Re: Is C99 the final C? (some suggestions)
From: Paul Hsieh (qed_at_pobox.com)
Date: 12/12/03
- Next message: Les Cargill: "Re: SOT: Turbo C 2 Question"
- Previous message: Barry Schwarz: "Re: Global initialization of function pointer array"
- In reply to: Sidney Cadot: "Re: Is C99 the final C? (some suggestions)"
- Next in thread: pete: "Re: Is C99 the final C? (some suggestions)"
- Reply: pete: "Re: Is C99 the final C? (some suggestions)"
- Reply: Richard Heathfield: "Re: Is C99 the final C? (some suggestions)"
- Reply: CBFalconer: "Using the standard (was: Is C99 the final C? (some suggestions))"
- Reply: Mark F. Haigh: "Re: Is C99 the final C? (some suggestions)"
- Reply: Johan Aurer: "Re: Is C99 the final C? (some suggestions)"
- Reply: Sidney Cadot: "Re: Is C99 the final C? (some suggestions)"
- Messages sorted by: [ date ] [ thread ] [ subject ] [ author ]
Date: Fri, 12 Dec 2003 03:01:49 GMT
Sidney Cadot wrote:
> Paul Hsieh wrote:
> >Sidney Cadot wrote:
> >>Paul Hsieh wrote:
> >> [snip]
> >>I think there are relatively few excuses for any professional C
> >>programmer not to have access to the standard (and reading it once
> >>or twice wouldn't hurt either). It's only 18 bucks in electronic
> >>form, and you don't even have to go out to get it.
> >
> > Care to take a quick survey of comp.lang.c patrons who own their
> > own copy of the standard?
>
> Sure, I think you'd be surprised.
Well the few people in here who have the standard have chimed in. Now
how do you supposed we convince everyone else in the group to chime
about the fact that they don't have it? (Look up the term "push poll"
if you don't understand what I mean.)
> What is your excuse for not having the standard? A free draft (N869)
> is also available.
The standard does not tell me how to do the job of coding. Although
it may cause the occasional portability problem, having the raw source
of the C library is surprisingly more useful. For example, please
locate for me where in the standard it says that fgets() ignores '\0'
that are consumed -- then locate where in the standard it says its the
only string function which does this. Then tell me where in the
standard it says that strtok is not re-enterable.

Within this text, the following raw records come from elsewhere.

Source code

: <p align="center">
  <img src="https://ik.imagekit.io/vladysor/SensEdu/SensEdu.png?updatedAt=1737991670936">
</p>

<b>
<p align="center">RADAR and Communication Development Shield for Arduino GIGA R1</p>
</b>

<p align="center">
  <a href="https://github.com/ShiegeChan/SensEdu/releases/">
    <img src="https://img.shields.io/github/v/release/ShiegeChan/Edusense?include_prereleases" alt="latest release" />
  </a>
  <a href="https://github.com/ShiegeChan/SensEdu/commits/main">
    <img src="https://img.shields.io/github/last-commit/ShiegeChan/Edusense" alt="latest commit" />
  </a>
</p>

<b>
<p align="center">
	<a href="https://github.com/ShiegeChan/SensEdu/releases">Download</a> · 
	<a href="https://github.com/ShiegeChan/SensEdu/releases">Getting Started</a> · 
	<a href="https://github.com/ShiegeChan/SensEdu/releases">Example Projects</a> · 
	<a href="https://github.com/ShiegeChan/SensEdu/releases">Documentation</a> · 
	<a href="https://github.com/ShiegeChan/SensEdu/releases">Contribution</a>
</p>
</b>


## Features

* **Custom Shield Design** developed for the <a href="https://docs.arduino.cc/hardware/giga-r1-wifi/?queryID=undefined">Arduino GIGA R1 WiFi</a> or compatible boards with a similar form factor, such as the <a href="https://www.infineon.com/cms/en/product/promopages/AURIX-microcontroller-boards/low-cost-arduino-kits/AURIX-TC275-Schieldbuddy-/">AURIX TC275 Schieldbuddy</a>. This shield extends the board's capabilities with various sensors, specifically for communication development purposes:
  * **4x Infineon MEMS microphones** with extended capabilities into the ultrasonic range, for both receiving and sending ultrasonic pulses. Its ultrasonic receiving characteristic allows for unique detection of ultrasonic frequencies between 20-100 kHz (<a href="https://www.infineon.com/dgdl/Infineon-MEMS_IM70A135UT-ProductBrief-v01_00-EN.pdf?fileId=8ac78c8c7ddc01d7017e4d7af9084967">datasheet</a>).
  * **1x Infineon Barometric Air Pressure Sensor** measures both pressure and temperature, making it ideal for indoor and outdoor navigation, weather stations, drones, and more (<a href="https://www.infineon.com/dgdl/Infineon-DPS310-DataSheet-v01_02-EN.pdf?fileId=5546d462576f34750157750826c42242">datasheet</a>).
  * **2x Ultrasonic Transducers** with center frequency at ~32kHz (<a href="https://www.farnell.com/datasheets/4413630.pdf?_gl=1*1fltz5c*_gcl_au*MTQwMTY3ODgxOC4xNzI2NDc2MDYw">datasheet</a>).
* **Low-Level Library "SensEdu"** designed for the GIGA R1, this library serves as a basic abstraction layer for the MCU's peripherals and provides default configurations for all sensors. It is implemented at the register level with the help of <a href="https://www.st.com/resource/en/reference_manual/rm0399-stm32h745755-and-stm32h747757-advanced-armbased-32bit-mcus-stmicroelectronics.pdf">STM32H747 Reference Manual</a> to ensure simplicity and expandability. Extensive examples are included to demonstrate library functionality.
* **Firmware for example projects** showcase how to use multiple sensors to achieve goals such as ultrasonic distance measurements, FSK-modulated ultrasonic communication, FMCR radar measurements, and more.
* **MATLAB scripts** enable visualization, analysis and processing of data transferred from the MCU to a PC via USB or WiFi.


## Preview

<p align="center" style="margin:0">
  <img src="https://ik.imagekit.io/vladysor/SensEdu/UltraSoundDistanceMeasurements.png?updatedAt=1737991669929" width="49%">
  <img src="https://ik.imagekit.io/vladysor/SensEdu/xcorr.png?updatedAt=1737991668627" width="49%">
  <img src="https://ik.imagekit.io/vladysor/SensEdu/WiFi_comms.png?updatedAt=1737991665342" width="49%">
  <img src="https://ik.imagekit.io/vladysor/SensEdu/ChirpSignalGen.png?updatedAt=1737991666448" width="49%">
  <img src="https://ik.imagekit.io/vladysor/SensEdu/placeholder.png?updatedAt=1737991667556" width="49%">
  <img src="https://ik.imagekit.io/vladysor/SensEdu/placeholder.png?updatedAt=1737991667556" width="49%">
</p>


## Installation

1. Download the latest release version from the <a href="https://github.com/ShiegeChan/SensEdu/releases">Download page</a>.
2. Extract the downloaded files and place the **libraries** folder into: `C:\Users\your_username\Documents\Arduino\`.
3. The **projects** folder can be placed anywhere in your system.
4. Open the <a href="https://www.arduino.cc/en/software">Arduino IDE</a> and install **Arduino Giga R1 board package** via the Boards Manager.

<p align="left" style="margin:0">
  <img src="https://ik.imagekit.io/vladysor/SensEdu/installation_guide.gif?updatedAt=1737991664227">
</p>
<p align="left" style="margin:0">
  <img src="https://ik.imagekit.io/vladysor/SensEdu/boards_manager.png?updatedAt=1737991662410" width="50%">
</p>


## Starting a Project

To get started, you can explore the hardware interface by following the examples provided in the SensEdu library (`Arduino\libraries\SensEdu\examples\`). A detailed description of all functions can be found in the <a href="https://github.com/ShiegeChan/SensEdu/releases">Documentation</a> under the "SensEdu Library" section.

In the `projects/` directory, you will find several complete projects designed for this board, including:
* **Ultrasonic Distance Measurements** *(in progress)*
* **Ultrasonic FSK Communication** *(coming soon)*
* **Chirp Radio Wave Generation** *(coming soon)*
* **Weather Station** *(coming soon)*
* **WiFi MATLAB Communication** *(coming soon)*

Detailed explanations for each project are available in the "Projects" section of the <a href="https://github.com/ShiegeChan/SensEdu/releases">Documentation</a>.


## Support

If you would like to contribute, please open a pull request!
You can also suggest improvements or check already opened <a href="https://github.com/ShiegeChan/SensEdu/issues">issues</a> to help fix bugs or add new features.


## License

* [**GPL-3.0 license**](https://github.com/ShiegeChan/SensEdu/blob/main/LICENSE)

> >>>I had to look this one up -- that's one of the classic useless
> >>>non-solutions (especially if you want to call malloc more than 4
> >>>billion times, for example), which explains why I've never
> >>>committed it to memory.
> >>We have long longs nowadays. 2^32 is not an important limit.
> >
> > And long long's are portable?!?! Are you even following your own
> > train of thought?
>
> You really seem a bit out of touch with current events... Since you
> don't seem to have access to the C99 standard, here's the relevant
> quote:
Excuse me?!?! *C99* is not portable.
> >>>You still need to be able to identify process instances, which *BY
> >>>ITSELF* is not portable. Process instances identifiers would
> >>>count as something *BEYOND* just malloc/free/etc.
> >>
> >>Why do you need to distinguish process instances?
> >
> > Reread the Lamport's bakery algorithm. One of the crucial steps is
> > "for each process, check their number, and pick the max, then add
> > 1". Another is "for each process that has a lower number, wait in
> > line behind them." This means you have a way of knowing how many
> > processes there are, and how to index them. This means you have
> > to hook out or wrap whatever "spawn" mechanism you have in your
> > language (or use some other platform specific mechanism to iterate
> > through all running threads.)
>
> Could you provide a reference to the description of the algorithm
> you're using?
Typed it into google and felt lucky. Its the first hit. Notice
language like "Process i", and statements like for (j=0; j < n; j++),
where each j indexes a process id, and n is the number of processes.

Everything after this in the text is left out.